-------- Given data
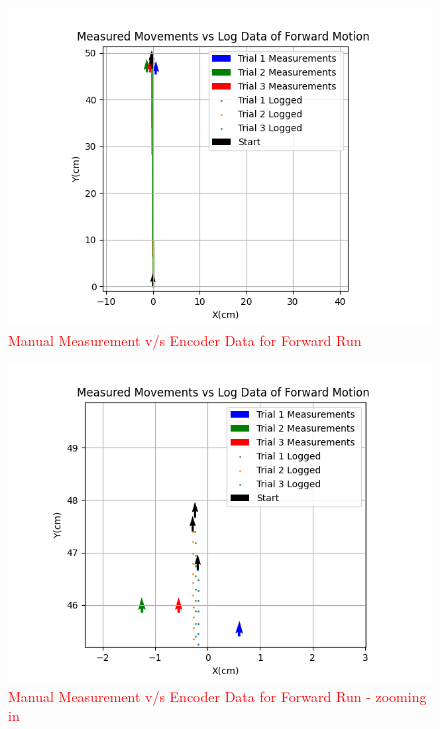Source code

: {        \begin{figure}[!ht] 
            \centering \includegraphics[scale=.60]{"images/experiment_2/Figure_forward.png"}
            \caption{\textcolor{red}{Manual Measurement v/s Encoder Data for Forward Run}}
            \label{fig:forward-manual-encoder}
        \end{figure}
        
         \begin{figure}[!ht] 
            \centering \includegraphics[scale=.60]{"images/experiment_2/Figure_forward_zoom.png"}
            \caption{\textcolor{red}{Manual Measurement v/s Encoder Data for Forward Run - zooming in}}
            \label{fig:forward-manual-encoder-zoom}
        \end{figure}
        
}
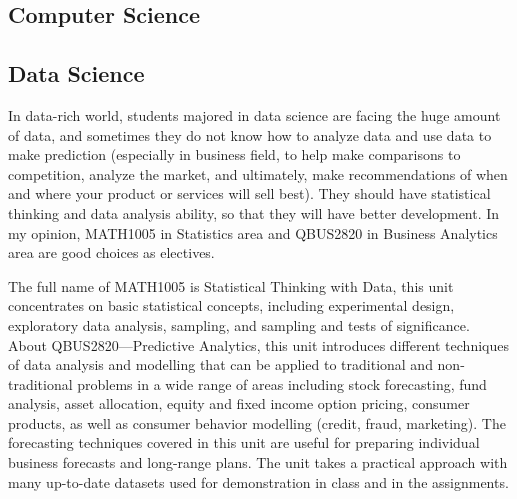 \documentclass{article}
\begin{document}
\subsection{Computer Science}


\subsection{Data Science}

In data-rich world, students majored in data science are facing the huge amount of data, and sometimes they do not know how to analyze data and use data to make prediction (especially in business field, to help make comparisons to competition, analyze the market, and ultimately, make recommendations of when and where your product or services will sell best). They should have statistical thinking and data analysis ability, so that they will have better development. In my opinion, MATH1005 in Statistics area and QBUS2820 in Business Analytics area are good choices as electives.

The full name of MATH1005 is Statistical Thinking with Data, this unit concentrates on basic statistical concepts, including experimental design, exploratory data analysis, sampling, and sampling and tests of significance. About QBUS2820—Predictive Analytics, this unit introduces different techniques of data analysis and modelling that can be applied to traditional and non-traditional problems in a wide range of areas including stock forecasting, fund analysis, asset allocation, equity and fixed income option pricing, consumer products, as well as consumer behavior modelling (credit, fraud, marketing). The forecasting techniques covered in this unit are useful for preparing individual business forecasts and long-range plans. The unit takes a practical approach with many up-to-date datasets used for demonstration in class and in the assignments.
\end{document}
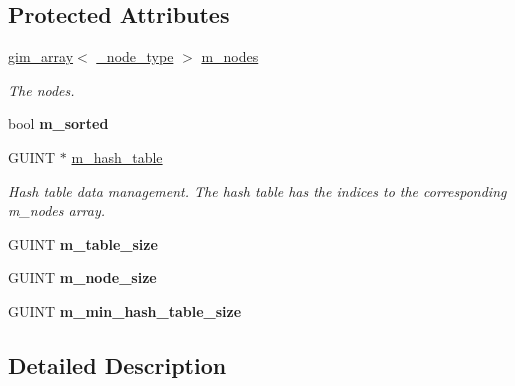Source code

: \subsection*{Protected Attributes}
\begin{DoxyCompactItemize}
\item 
\mbox{\label{classgim__hash__table_ada83cac38bcf3fd282287f463def04e4}} 
\hyperlink{classgim__array}{gim\+\_\+array}$<$ \hyperlink{structGIM__HASH__TABLE__NODE}{\+\_\+node\+\_\+type} $>$ \hyperlink{classgim__hash__table_ada83cac38bcf3fd282287f463def04e4}{m\+\_\+nodes}
\begin{DoxyCompactList}\small\item\em The nodes. \end{DoxyCompactList}\item 
\mbox{\label{classgim__hash__table_adefa6197dfd5c1564969b38d4d27848b}} 
bool {\bfseries m\+\_\+sorted}
\item 
\mbox{\label{classgim__hash__table_ac4f0dd16fac941dd3b485f34083103fb}} 
G\+U\+I\+NT $\ast$ \hyperlink{classgim__hash__table_ac4f0dd16fac941dd3b485f34083103fb}{m\+\_\+hash\+\_\+table}
\begin{DoxyCompactList}\small\item\em Hash table data management. The hash table has the indices to the corresponding m\+\_\+nodes array. \end{DoxyCompactList}\item 
\mbox{\label{classgim__hash__table_a39de8ad99c0fd79c595aa95d14be4e72}} 
G\+U\+I\+NT {\bfseries m\+\_\+table\+\_\+size}
\item 
\mbox{\label{classgim__hash__table_a1f81ffd2e5dd96b222eafa228ae6aa9c}} 
G\+U\+I\+NT {\bfseries m\+\_\+node\+\_\+size}
\item 
\mbox{\label{classgim__hash__table_ad0eb38448dd75c3a7964ff0fd5c6c7d0}} 
G\+U\+I\+NT {\bfseries m\+\_\+min\+\_\+hash\+\_\+table\+\_\+size}
\end{DoxyCompactItemize}


\subsection{Detailed Description}
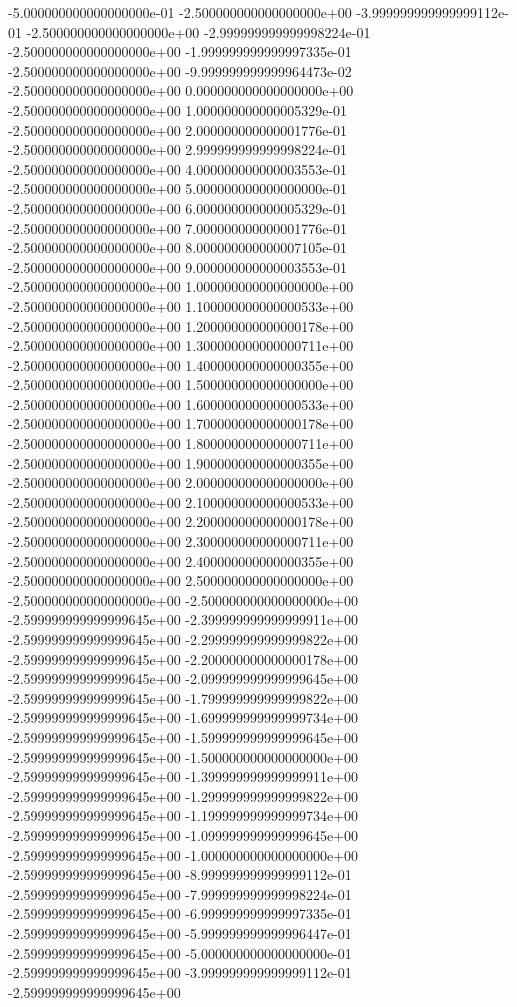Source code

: -5.000000000000000000e-01 -2.500000000000000000e+00
-3.999999999999999112e-01 -2.500000000000000000e+00
-2.999999999999998224e-01 -2.500000000000000000e+00
-1.999999999999997335e-01 -2.500000000000000000e+00
-9.999999999999964473e-02 -2.500000000000000000e+00
0.000000000000000000e+00 -2.500000000000000000e+00
1.000000000000005329e-01 -2.500000000000000000e+00
2.000000000000001776e-01 -2.500000000000000000e+00
2.999999999999998224e-01 -2.500000000000000000e+00
4.000000000000003553e-01 -2.500000000000000000e+00
5.000000000000000000e-01 -2.500000000000000000e+00
6.000000000000005329e-01 -2.500000000000000000e+00
7.000000000000001776e-01 -2.500000000000000000e+00
8.000000000000007105e-01 -2.500000000000000000e+00
9.000000000000003553e-01 -2.500000000000000000e+00
1.000000000000000000e+00 -2.500000000000000000e+00
1.100000000000000533e+00 -2.500000000000000000e+00
1.200000000000000178e+00 -2.500000000000000000e+00
1.300000000000000711e+00 -2.500000000000000000e+00
1.400000000000000355e+00 -2.500000000000000000e+00
1.500000000000000000e+00 -2.500000000000000000e+00
1.600000000000000533e+00 -2.500000000000000000e+00
1.700000000000000178e+00 -2.500000000000000000e+00
1.800000000000000711e+00 -2.500000000000000000e+00
1.900000000000000355e+00 -2.500000000000000000e+00
2.000000000000000000e+00 -2.500000000000000000e+00
2.100000000000000533e+00 -2.500000000000000000e+00
2.200000000000000178e+00 -2.500000000000000000e+00
2.300000000000000711e+00 -2.500000000000000000e+00
2.400000000000000355e+00 -2.500000000000000000e+00
2.500000000000000000e+00 -2.500000000000000000e+00
-2.500000000000000000e+00 -2.599999999999999645e+00
-2.399999999999999911e+00 -2.599999999999999645e+00
-2.299999999999999822e+00 -2.599999999999999645e+00
-2.200000000000000178e+00 -2.599999999999999645e+00
-2.099999999999999645e+00 -2.599999999999999645e+00
-1.799999999999999822e+00 -2.599999999999999645e+00
-1.699999999999999734e+00 -2.599999999999999645e+00
-1.599999999999999645e+00 -2.599999999999999645e+00
-1.500000000000000000e+00 -2.599999999999999645e+00
-1.399999999999999911e+00 -2.599999999999999645e+00
-1.299999999999999822e+00 -2.599999999999999645e+00
-1.199999999999999734e+00 -2.599999999999999645e+00
-1.099999999999999645e+00 -2.599999999999999645e+00
-1.000000000000000000e+00 -2.599999999999999645e+00
-8.999999999999999112e-01 -2.599999999999999645e+00
-7.999999999999998224e-01 -2.599999999999999645e+00
-6.999999999999997335e-01 -2.599999999999999645e+00
-5.999999999999996447e-01 -2.599999999999999645e+00
-5.000000000000000000e-01 -2.599999999999999645e+00
-3.999999999999999112e-01 -2.599999999999999645e+00

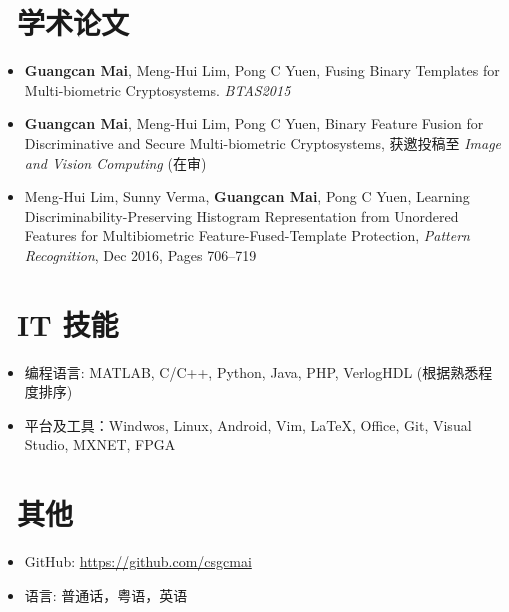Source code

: \documentclass{resume}
\begin{document}
\section{\faBook\ 学术论文}
\begin{itemize}
	\item \textbf{Guangcan Mai}, Meng-Hui Lim, Pong C Yuen, Fusing Binary Templates for Multi-biometric Cryptosystems. \textit{BTAS2015}
	\item \textbf{Guangcan Mai}, Meng-Hui Lim, Pong C Yuen, Binary Feature Fusion for Discriminative and Secure Multi-biometric Cryptosystems, 获邀投稿至 \textit{Image and Vision Computing} (在审)
	\item Meng-Hui Lim, Sunny Verma, \textbf{Guangcan Mai}, Pong C Yuen, Learning Discriminability-Preserving Histogram Representation from Unordered Features for Multibiometric Feature-Fused-Template Protection, \textit{Pattern Recognition}, Dec 2016, Pages 706–719
\end{itemize}


\section{\faCogs\ IT 技能}
\begin{itemize}[parsep=0.5ex]
	\item 编程语言: MATLAB, C/C++, Python, Java, PHP, VerlogHDL (根据熟悉程度排序)
	\item 平台及工具：Windwos, Linux, Android,  Vim, \LaTeX, Office, Git, Visual Studio, MXNET, FPGA
\end{itemize}

\section{\faInfo\ 其他}
\begin{itemize}[parsep=0.5ex]
  \item GitHub: \url{https://github.com/csgcmai}
  \item 语言: 普通话，粤语，英语
\end{itemize}
\end{document}
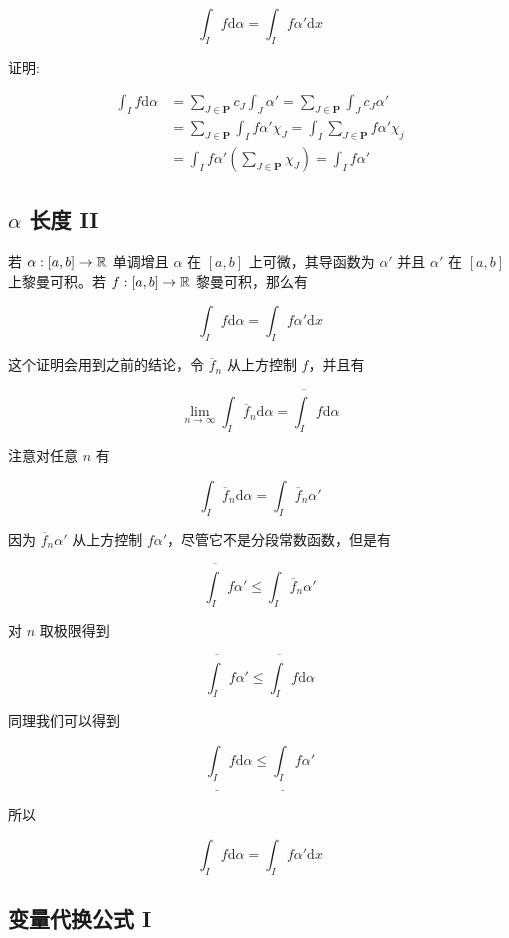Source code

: \[
\int_{I}f \mathrm{d} \alpha = \int_{I}f \alpha' \mathrm{d}x
\]

证明:

\begin{align*}
    \int_{I}f \mathrm{d} \alpha & = \sum_{J \in \mathbf{P}}c_J \int_{J} \alpha' = \sum_{J \in \mathbf{P}}\int_{J} c_J\alpha' \\
    &= \sum_{J \in \mathbf{P}}\int_{I}f\alpha'\chi_{J} = \int_{I}\sum_{J \in \mathbf{P}}f \alpha' \chi_j \\
    & = \int_{I}f\alpha'(\sum_{J \in \mathbf{P}}\chi_J) = \int_{I}f \alpha'
\end{align*}


\subsection{$\alpha$ 长度 II}

若 $\alpha: [a,b] \to \mathbb{R}$ 单调增且 $\alpha$ 在 $[a,b]$ 上可微，其导函数为 $\alpha'$ 并且 $\alpha'$
在 $[a,b]$ 上黎曼可积。若 $f: [a,b ] \to \mathbb{R}$ 黎曼可积，那么有

\[
\int_{I}f \mathrm{d} \alpha = \int_{I}f \alpha' \mathrm{d}x
\]

这个证明会用到之前的结论，令 $\overline{f}_n$ 从上方控制 $f$，并且有

\[
\lim_{n \to \infty}\int_{I}\overline{f}_n \mathrm{d} \alpha = \overline{\int_{I}}f \mathrm{d} \alpha
\]

注意对任意 $n$ 有

\[
\int_{I}\overline{f}_n \mathrm{d} \alpha = \int_{I}\overline{f}_n \alpha'
\]

因为 $\overline{f}_n \alpha'$ 从上方控制 $f\alpha'$，尽管它不是分段常数函数，但是有

\[
\overline{\int_I}f \alpha' \le \int_{I}\overline{f}_n \alpha'
\]

对 $n$ 取极限得到

\[
\overline{\int_I}f \alpha' \le \overline{\int_I} f \mathrm{d} \alpha
\]

同理我们可以得到

\[
\underline{\int_I} f \mathrm{d} \alpha \le \underline{\int_I}f \alpha' 
\]

所以

\[
\int_{I}f \mathrm{d} \alpha = \int_{I}f \alpha' \mathrm{d}x
\]

\subsection{变量代换公式 I}

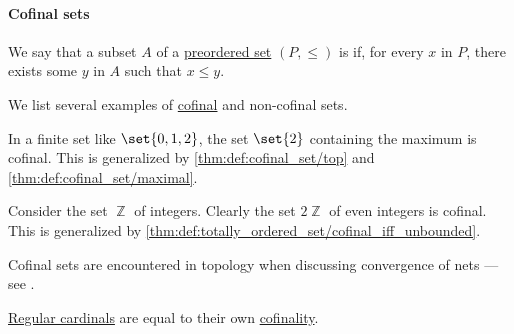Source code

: \paragraph{Cofinal sets}

\begin{definition}\label{def:cofinal_set}
  We say that a subset \( A \) of a \hyperref[def:partially_ordered_set]{preordered set} \( (P, \leq) \) is  if, for every \( x \) in \( P \), there exists some \( y \) in \( A \) such that \( x \leq y \).
\end{definition}

\begin{example}\label{ex:def:cofinal_set}
  We list several examples of \hyperref[def:cofinal_set]{cofinal} and non-cofinal sets.

  \begin{thmenum}
     In a finite set like \( \set{ 0, 1, 2 } \), the set \( \set{ 2 } \) containing the maximum is cofinal. This is generalized by \cref{thm:def:cofinal_set/top} and \cref{thm:def:cofinal_set/maximal}.

     Consider the set \( \BbbZ \) of integers. Clearly the set \( 2\BbbZ \) of even integers is cofinal. This is generalized by \cref{thm:def:totally_ordered_set/cofinal_iff_unbounded}.

     Cofinal sets are encountered in topology when discussing convergence of nets --- see .

     \hyperref[def:regular_cardinal]{Regular cardinals} are equal to their own \hyperref[def:cofinality]{cofinality}.
  \end{thmenum}
\end{example}

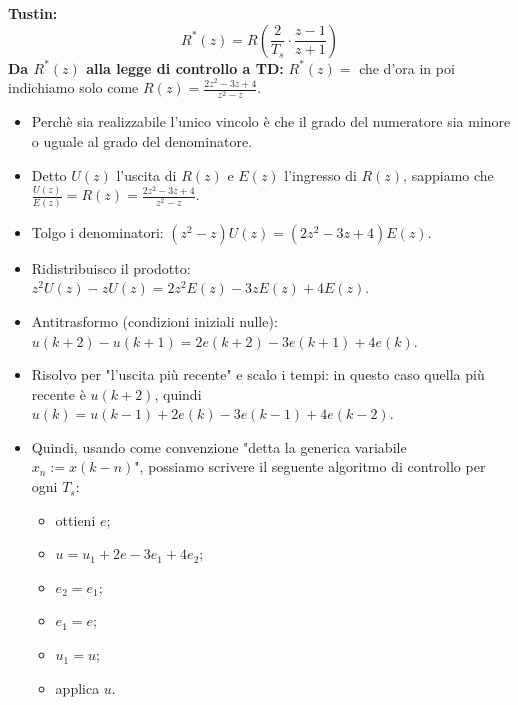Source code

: \textbf{Tustin:}
\[
    R^*(z) = R( \frac{2}{T_s} \cdot \frac{z-1}{z+1})
\]
\textbf{Da $R^*(z)$ alla legge di controllo a TD:}\newline
$R^*(z) = $ che d'ora in poi indichiamo solo come $R(z) = \frac{2z^2 - 3z +4}{z^2 -z}$. 
\begin{itemize}
    \item Perchè sia realizzabile l'unico vincolo è che il grado del numeratore sia minore o uguale al grado del denominatore.
    \item  Detto $U(z)$ l'uscita di $R(z)$ e $E(z)$ l'ingresso di $R(z)$, sappiamo che $\frac{U(z)}{E(z)} = R(z) = \frac{2z^2 - 3z +4}{z^2 -z}$.
    \item Tolgo i denominatori: $(z^2-z) U(z) = (2z^2 -3z+4) E(z)$.
    \item Ridistribuisco il prodotto: $z^2 U(z) - z U(z) = 2z^2 E(z) - 3zE(z) + 4 E(z)$.
    \item Antitrasformo (condizioni iniziali nulle): $u(k+2) - u(k+1) = 2e(k+2) -3e(k+1) + 4e(k)$.
    \item Risolvo per "l'uscita più recente" e scalo i tempi: in questo caso quella più recente è $u(k+2)$, quindi $u(k) = u(k-1) + 2 e(k) -3e(k-1) + 4e(k-2)$.
    \item Quindi, usando come convenzione "detta la generica variabile $x_n := x(k-n)$", possiamo scrivere il seguente algoritmo di controllo per ogni $T_s$:
    \begin{itemize}
        \item ottieni $e$;
        \item $u = u_1 +  2e - 3e_1 + 4e_2$;
        \item $e_2 = e_1$;
        \item $e_1 = e$;
        \item $u_1 = u$;
        \item applica $u$.
    \end{itemize}
\end{itemize}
----------------
Exercise details:
All lines above from the one with "1.100000000000000533e+00 -2.500000000000000000e+00" to the one with "-1.699999999999999734e+00 -2.599999999999999645e+00", inclusive, should be copied exactly, and no other lines.

Exercise solution:
1.100000000000000533e+00 -2.500000000000000000e+00
1.200000000000000178e+00 -2.500000000000000000e+00
1.300000000000000711e+00 -2.500000000000000000e+00
1.400000000000000355e+00 -2.500000000000000000e+00
1.500000000000000000e+00 -2.500000000000000000e+00
1.600000000000000533e+00 -2.500000000000000000e+00
1.700000000000000178e+00 -2.500000000000000000e+00
1.800000000000000711e+00 -2.500000000000000000e+00
1.900000000000000355e+00 -2.500000000000000000e+00
2.000000000000000000e+00 -2.500000000000000000e+00
2.100000000000000533e+00 -2.500000000000000000e+00
2.200000000000000178e+00 -2.500000000000000000e+00
2.300000000000000711e+00 -2.500000000000000000e+00
2.400000000000000355e+00 -2.500000000000000000e+00
2.500000000000000000e+00 -2.500000000000000000e+00
-2.500000000000000000e+00 -2.599999999999999645e+00
-2.399999999999999911e+00 -2.599999999999999645e+00
-2.299999999999999822e+00 -2.599999999999999645e+00
-2.200000000000000178e+00 -2.599999999999999645e+00
-2.099999999999999645e+00 -2.599999999999999645e+00
-1.799999999999999822e+00 -2.599999999999999645e+00
-1.699999999999999734e+00 -2.599999999999999645e+00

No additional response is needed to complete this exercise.